Point of View: The Avatars
I’ve always thought that East Hampton would serve as a good model for what this country should be, a place in which people, despite their differences, cared for one another when you came down to it and cared for the naturally blessed place in which they lived, to wit, that here people could indeed live for a cause bigger than themselves, as the late Ben and Bonnie Krupinski did.
East Hampton will forever be in their debt, and its people, as I think they will, ought to honor the couple’s memory by not forgetting their example, however unmatchable when it comes to the scope of their good works it might be.

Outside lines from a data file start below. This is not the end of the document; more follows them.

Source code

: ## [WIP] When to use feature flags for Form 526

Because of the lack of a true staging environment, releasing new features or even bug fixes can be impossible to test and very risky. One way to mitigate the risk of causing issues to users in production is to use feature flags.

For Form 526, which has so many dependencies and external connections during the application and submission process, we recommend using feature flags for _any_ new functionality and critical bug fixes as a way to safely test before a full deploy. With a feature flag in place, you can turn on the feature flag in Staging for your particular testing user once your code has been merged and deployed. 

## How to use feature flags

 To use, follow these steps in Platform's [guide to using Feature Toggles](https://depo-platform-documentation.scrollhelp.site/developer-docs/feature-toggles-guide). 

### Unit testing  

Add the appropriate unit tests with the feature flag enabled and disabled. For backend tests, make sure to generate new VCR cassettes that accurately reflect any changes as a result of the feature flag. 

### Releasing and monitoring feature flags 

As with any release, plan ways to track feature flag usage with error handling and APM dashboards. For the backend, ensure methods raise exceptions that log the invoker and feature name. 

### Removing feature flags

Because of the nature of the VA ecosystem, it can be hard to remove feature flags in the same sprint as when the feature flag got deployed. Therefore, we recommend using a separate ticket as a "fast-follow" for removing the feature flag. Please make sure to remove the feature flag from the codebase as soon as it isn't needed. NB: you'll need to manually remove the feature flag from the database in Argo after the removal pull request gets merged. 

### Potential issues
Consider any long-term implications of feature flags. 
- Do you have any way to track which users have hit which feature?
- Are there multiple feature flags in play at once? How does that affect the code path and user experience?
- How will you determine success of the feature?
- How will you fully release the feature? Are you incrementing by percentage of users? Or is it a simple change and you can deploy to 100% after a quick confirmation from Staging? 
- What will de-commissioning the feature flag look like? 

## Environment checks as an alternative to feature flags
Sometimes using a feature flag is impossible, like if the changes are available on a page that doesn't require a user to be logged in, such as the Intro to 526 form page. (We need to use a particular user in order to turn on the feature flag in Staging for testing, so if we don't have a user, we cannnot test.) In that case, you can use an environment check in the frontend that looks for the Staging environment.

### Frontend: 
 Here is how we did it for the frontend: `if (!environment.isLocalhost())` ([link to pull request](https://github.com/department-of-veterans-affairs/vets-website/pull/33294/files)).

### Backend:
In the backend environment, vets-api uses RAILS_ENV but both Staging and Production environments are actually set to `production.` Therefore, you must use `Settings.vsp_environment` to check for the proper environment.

I didn’t know them really, though I’ve known Ben’s brother, Frank Ackley, a long time, and have always been drawn to his candid manner, which I imagine he shared with his brother, and have always admired his feisty can-do spirit.

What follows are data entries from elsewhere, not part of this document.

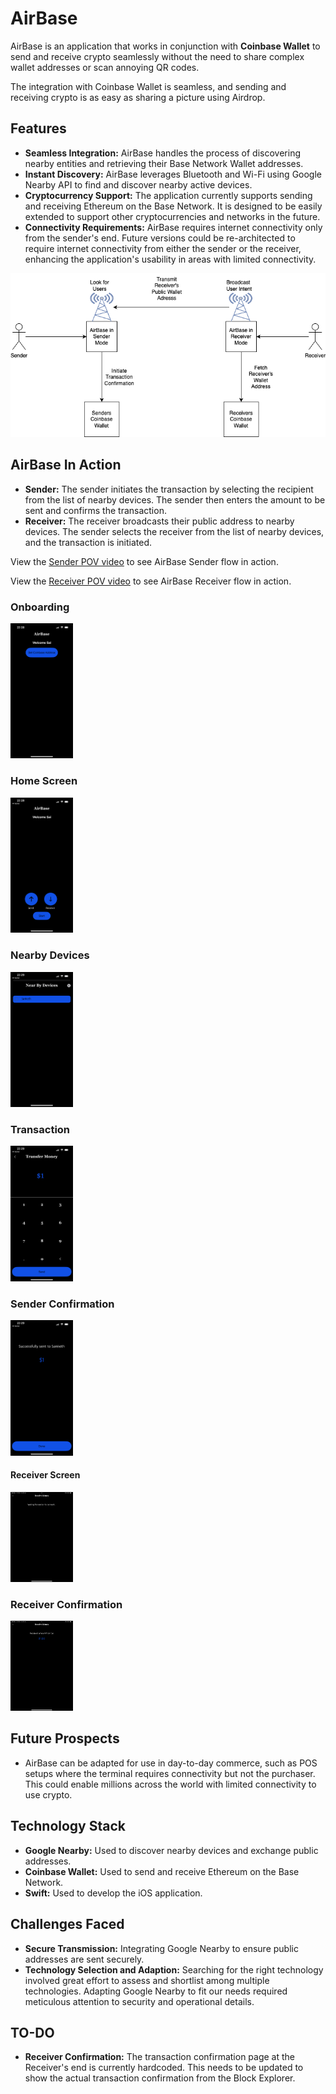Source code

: # AirBase

AirBase is an application that works in conjunction with **Coinbase Wallet** to send and receive crypto seamlessly without the need to share complex wallet addresses or scan annoying QR codes.

The integration with Coinbase Wallet is seamless, and sending and receiving crypto is as easy as sharing a picture using Airdrop.

## Features

- **Seamless Integration:** AirBase handles the process of discovering nearby entities and retrieving their Base Network Wallet addresses.
- **Instant Discovery:** AirBase leverages Bluetooth and Wi-Fi using Google Nearby API to find and discover nearby active devices.
- **Cryptocurrency Support:** The application currently supports sending and receiving Ethereum on the Base Network. It is designed to be easily extended to support other cryptocurrencies and networks in the future.
- **Connectivity Requirements:** AirBase requires internet connectivity only from the sender's end. Future versions could be re-architected to require internet connectivity from either the sender or the receiver, enhancing the application's usability in areas with limited connectivity.

![AirBase Architecture](assets/Architecture.png)

## AirBase In Action

- **Sender:** The sender initiates the transaction by selecting the recipient from the list of nearby devices. The sender then enters the amount to be sent and confirms the transaction.
- **Receiver:** The receiver broadcasts their public address to nearby devices. The sender selects the receiver from the list of nearby devices, and the transaction is initiated.

View the [Sender POV video](https://drive.google.com/file/d/1GqaN0pWE8gkfUaPbbsfnbiXTEhgNxvEo/view) to see AirBase Sender flow in action.

View the [Receiver POV video](https://drive.google.com/file/d/1Gwzr3xW_xrdz-yHNtdbLB8lZXVbwan2J/view) to see AirBase Receiver flow in action.

### Onboarding

<img src="assets/Onboarding.png" width="100">

### Home Screen

<img src="assets/HomeScreen.png" width="100">

### Nearby Devices

<img src="assets/NearbyDevices.png" width="100">

### Transaction

<img src="assets/Transaction.png" width="100">

### Sender Confirmation

<img src="assets/SenderConfirmation.png" width="100">

#### Receiver Screen

<img src="assets/Receiver.png" width="100">

### Receiver Confirmation

<img src="assets/ReceiverConfirmation.png" width="100">

## Future Prospects

- AirBase can be adapted for use in day-to-day commerce, such as POS setups where the terminal requires connectivity but not the purchaser. This could enable millions across the world with limited connectivity to use crypto.

## Technology Stack

- **Google Nearby:** Used to discover nearby devices and exchange public addresses.
- **Coinbase Wallet:** Used to send and receive Ethereum on the Base Network.
- **Swift:** Used to develop the iOS application.

## Challenges Faced

- **Secure Transmission:** Integrating Google Nearby to ensure public addresses are sent securely.
- **Technology Selection and Adaption:** Searching for the right technology involved great effort to assess and shortlist among multiple technologies. Adapting Google Nearby to fit our needs required meticulous attention to security and operational details.

## TO-DO

- **Receiver Confirmation:** The transaction confirmation page at the Receiver's end is currently hardcoded. This needs to be updated to show the actual transaction confirmation from the Block Explorer.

So, I’m thinking I was wrong ever to have thought of Ben as merely an aggrandizer when, in fact, in him were mixed, in perhaps equal measure, the pride that attends self-made success and a concern for others. In that, he and Bonnie embodied what to my mind sets this place apart, what has made it such a great example for the country, which, I think, with the deaths of the Kennedys and Martin Luther King Jr., lost its way.
Call it participatory democracy or a cooperative republic, what you will, it is the spirit of this place, and I couldn’t help but think, in reading all the tributes today, that the Krupinskis, who died in a plane crash heading home on June 2 with their pilot, Jon Dollard, and with their 22-year-old grandson, Will Maerov, are its avatars.